EXERCISE DESCRIPTION -
Filter the material below so that only lines containing "components" remain.

* * *

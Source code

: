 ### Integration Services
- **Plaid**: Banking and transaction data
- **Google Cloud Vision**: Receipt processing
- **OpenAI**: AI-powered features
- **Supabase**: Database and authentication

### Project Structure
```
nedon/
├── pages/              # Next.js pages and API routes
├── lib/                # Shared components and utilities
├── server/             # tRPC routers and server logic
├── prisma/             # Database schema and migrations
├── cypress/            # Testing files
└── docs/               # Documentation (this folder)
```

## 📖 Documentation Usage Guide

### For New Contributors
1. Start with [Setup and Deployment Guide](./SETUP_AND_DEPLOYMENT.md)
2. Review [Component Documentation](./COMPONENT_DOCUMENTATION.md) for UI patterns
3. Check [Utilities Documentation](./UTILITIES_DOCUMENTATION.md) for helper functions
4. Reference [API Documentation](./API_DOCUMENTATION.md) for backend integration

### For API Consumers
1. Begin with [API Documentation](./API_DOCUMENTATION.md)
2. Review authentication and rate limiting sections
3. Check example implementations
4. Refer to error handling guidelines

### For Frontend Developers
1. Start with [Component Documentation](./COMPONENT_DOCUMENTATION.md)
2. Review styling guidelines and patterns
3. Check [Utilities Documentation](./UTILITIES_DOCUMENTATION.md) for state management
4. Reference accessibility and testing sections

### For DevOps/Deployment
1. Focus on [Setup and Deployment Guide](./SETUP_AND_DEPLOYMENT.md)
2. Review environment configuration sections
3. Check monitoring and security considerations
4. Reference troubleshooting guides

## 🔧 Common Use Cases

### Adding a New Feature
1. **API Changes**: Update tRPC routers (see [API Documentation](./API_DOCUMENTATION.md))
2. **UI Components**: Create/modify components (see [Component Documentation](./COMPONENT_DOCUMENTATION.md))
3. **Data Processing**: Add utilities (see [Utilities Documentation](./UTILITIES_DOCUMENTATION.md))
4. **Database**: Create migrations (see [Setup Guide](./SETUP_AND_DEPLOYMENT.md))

* * *

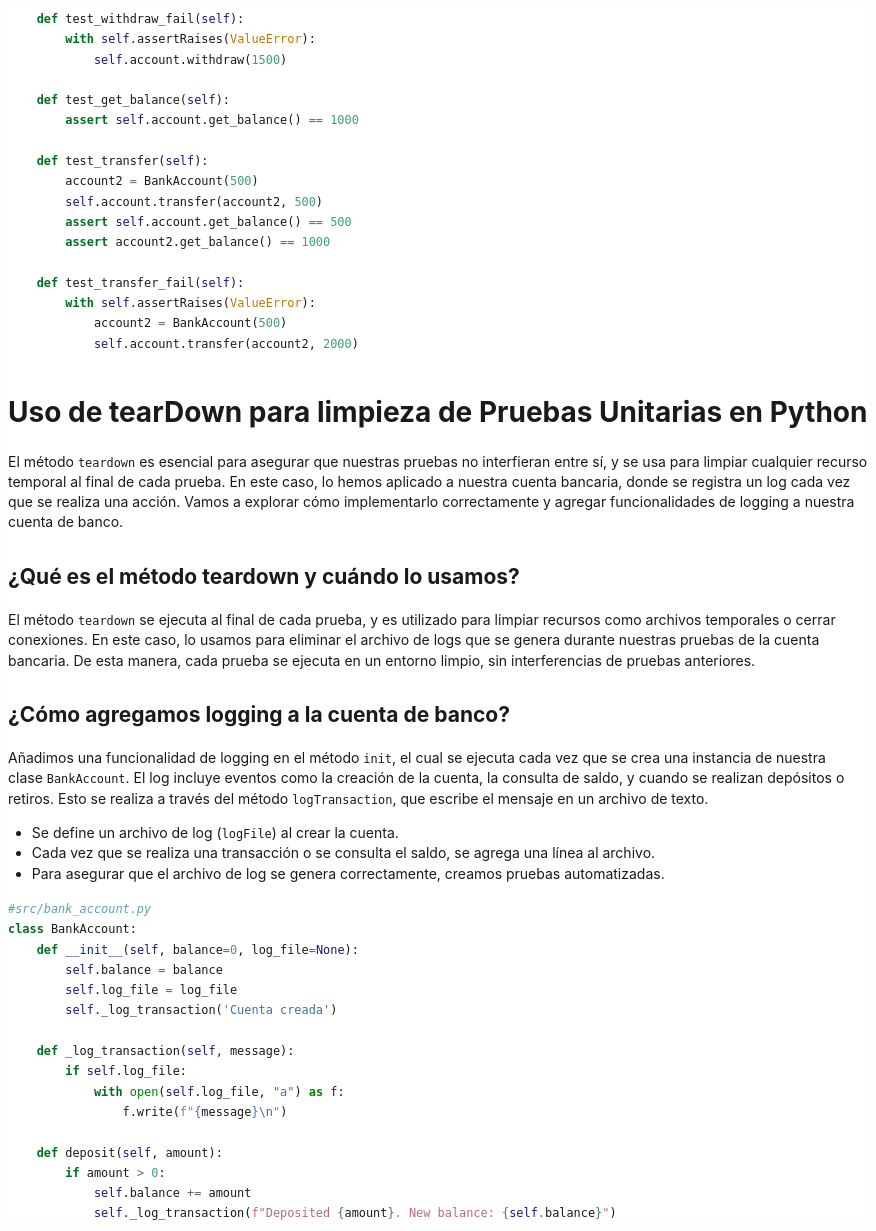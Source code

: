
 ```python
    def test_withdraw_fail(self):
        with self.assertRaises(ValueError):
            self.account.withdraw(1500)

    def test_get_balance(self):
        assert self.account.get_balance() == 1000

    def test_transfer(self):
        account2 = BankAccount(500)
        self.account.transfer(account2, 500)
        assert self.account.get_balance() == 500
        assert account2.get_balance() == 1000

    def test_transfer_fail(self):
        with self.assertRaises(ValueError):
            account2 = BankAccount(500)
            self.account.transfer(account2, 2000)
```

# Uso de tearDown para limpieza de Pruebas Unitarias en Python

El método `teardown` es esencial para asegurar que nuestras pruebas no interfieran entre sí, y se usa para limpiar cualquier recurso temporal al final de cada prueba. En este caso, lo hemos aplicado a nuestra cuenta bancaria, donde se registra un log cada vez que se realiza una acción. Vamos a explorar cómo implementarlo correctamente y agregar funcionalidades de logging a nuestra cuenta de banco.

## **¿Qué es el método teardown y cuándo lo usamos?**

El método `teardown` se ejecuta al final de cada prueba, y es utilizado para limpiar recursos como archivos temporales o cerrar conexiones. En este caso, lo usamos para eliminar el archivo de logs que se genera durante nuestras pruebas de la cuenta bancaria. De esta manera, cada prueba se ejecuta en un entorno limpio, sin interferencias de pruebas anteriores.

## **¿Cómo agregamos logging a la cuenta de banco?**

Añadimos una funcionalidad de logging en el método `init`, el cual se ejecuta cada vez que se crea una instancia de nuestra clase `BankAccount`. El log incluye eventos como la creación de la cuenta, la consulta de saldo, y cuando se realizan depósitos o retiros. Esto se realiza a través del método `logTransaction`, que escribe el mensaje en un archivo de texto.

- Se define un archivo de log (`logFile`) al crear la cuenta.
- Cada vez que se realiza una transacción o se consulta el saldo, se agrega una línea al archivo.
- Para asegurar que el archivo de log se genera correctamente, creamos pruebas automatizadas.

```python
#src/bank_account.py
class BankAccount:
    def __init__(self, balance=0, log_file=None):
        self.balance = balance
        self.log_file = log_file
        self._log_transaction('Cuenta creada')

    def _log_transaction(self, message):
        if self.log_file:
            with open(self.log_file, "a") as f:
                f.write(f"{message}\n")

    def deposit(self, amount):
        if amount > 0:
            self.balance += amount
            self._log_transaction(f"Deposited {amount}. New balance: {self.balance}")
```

* * *

YOUR SOLUTION -
├── lib/                # Shared components and utilities
2. **UI Components**: Create/modify components (see [Component Documentation](./COMPONENT_DOCUMENTATION.md))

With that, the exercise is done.